Reply only with how many lines in these entries hold the string "textwidth".

────────────────

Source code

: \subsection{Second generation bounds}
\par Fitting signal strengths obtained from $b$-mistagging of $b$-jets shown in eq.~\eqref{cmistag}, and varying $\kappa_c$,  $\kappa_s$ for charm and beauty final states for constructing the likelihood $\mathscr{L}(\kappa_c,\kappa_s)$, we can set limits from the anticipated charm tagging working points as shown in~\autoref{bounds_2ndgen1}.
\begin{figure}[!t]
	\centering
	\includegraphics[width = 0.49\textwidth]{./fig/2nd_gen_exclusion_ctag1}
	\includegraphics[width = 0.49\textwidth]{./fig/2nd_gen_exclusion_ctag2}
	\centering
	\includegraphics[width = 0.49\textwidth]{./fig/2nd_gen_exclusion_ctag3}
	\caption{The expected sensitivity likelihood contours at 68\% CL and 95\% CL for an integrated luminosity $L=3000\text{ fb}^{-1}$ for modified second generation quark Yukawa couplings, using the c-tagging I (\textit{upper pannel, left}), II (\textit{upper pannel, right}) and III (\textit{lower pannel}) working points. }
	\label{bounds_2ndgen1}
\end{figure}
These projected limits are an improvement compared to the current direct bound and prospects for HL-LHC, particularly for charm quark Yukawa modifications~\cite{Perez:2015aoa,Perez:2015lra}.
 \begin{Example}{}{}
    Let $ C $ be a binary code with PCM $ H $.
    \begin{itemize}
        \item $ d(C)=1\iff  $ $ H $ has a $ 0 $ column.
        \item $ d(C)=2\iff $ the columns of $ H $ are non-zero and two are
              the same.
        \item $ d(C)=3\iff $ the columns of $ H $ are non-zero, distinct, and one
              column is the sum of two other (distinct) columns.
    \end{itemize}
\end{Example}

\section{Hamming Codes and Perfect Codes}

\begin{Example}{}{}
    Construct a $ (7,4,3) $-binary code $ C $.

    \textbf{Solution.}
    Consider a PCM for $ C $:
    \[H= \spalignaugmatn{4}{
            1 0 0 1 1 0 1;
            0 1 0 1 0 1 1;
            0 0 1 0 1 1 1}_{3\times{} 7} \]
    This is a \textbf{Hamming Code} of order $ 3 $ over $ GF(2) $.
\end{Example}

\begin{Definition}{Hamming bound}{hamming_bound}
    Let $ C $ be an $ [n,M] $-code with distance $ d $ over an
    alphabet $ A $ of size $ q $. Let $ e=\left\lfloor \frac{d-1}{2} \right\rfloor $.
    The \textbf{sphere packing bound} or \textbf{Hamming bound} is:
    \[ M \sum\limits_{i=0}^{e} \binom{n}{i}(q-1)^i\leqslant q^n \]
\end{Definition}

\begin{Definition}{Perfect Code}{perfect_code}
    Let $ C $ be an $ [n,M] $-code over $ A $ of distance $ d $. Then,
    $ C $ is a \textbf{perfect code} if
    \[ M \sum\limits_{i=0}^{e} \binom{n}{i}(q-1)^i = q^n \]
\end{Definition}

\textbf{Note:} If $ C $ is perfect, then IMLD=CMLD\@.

────────────────

__Output for this task__
3